UK academics protest clampdown on Israel Apartheid Week

2 universities ban pro-Palestinian events out of concern they meet government-approved definition of anti-Semitism

Sue Surkes is The Times of Israel's environment reporter

Illustrative: Students at the UK‘s Sussex University staging a mock Israeli checkpoint during Israel Apartheid Week, March, 2012. (screen capture: YouTube/File)
Illustrative: Students at the UK‘s Sussex University staging a mock Israeli checkpoint during Israel Apartheid Week, March, 2012. (screen capture: YouTube/File)

Nearly 250 academics in Britain signed a letter published Monday condemning the cancellation of annual Israel Apartheid Week student events at several UK universities.

The universities of Exeter and Central Lancashire ordered the cancellation of events this week, while organizers at University College London had to scrap plans to set up a mock Israeli military checkpoint on campus after failing to secure the proper permit in time, The Guardian newspaper reported.

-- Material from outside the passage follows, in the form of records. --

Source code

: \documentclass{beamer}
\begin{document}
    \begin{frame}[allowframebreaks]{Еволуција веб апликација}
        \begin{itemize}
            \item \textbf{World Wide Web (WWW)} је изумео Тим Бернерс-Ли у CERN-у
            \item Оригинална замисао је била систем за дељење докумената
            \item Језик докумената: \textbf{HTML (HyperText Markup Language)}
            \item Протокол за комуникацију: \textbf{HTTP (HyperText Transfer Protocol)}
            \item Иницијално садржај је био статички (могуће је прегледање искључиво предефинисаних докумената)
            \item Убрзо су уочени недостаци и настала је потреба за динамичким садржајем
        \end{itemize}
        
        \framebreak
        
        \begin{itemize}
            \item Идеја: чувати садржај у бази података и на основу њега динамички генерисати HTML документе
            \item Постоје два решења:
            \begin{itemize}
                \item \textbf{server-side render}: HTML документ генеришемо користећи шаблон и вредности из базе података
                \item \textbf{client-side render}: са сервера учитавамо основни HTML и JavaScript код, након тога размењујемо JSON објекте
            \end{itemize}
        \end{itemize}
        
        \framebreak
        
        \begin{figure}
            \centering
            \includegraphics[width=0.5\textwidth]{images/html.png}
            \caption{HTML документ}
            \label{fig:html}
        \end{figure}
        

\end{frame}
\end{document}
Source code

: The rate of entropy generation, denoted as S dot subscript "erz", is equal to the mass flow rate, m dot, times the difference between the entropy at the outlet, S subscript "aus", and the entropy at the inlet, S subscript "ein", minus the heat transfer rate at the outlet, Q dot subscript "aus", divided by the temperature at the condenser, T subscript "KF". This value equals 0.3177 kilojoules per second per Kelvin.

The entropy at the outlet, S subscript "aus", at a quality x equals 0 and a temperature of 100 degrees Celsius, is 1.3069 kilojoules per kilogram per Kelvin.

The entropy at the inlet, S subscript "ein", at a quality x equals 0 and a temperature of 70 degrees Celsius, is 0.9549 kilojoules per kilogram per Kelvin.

The crackdown followed a letter to university heads from universities and science minister, Jo Johnson, which demanded they act to stamp out anti-Semitism and which cited Israel Apartheid Week as a cause for concern.

That letter, to the Universities UK organization, also asked that the government-adopted definition of anti-Semitism, formulated by the International Holocaust Remembrance Alliance, be disseminated.

In publishing its definition of anti-Semitism in May 2016,the IHRA said it was guided by numerous examples. “Manifestations might include the targeting of the State of Israel, conceived as a Jewish collectivity. However, criticism of Israel similar to that leveled against any other country cannot be regarded as anti-Semitic.”

Among contemporary examples of anti-Semitism, the IHRA listed denying the Jewish people its right to self-determination, for example by claiming that the existence of the State of Israel is a racist endeavor, or drawing comparisons of contemporary Israeli policy to that of the Nazis.

UK universities and science minister Jo Johnson. (screen capture: YouTube)
UK universities and science minister Jo Johnson. (screen capture: YouTube)

The signatories to the protest letter, who include 100 professors, said that that definition of anti-Semitism “seeks to conflate criticism of Israel with anti-Semitism.”

They suggested that a spike in far-right anti-Semitic incidents on campus “seems to reflect the increase in xenophobia since the Brexit vote.”

“Yet the government has ‘adopted‘ the International Holocaust Remembrance Alliance definition of anti-Semitism, which can be and is being read as extending to criticism of Israel and support for Palestinian rights, an entirely separate issue, as prima facie evidence of anti-Semitism. This definition seeks to conflate criticism of Israel with anti-Semitism,” the letter said.

“These are outrageous interferences with free expression, and are direct attacks on academic freedom,” the letter went on. “As academics with positions at UK universities, we wish to express our dismay at this attempt to silence campus discussion about Israel, including its violation of the rights of Palestinians for over 50 years.

“It is with disbelief that we witness explicit political interference in university affairs in the interests of Israel under the thin disguise of concern about anti-Semitism.”

The 13th Annual Israeli Apartheid Week kicked off in the UK on Wednesday and was scheduled to tour the world, ending on April 10 in Latin America.

The organization’s website says events will seek “to raise awareness of Israel’s settler-colonial project and apartheid system over the Palestinian people and to build support for the growing Boycott, Divestment and Sanctions (BDS) movement.”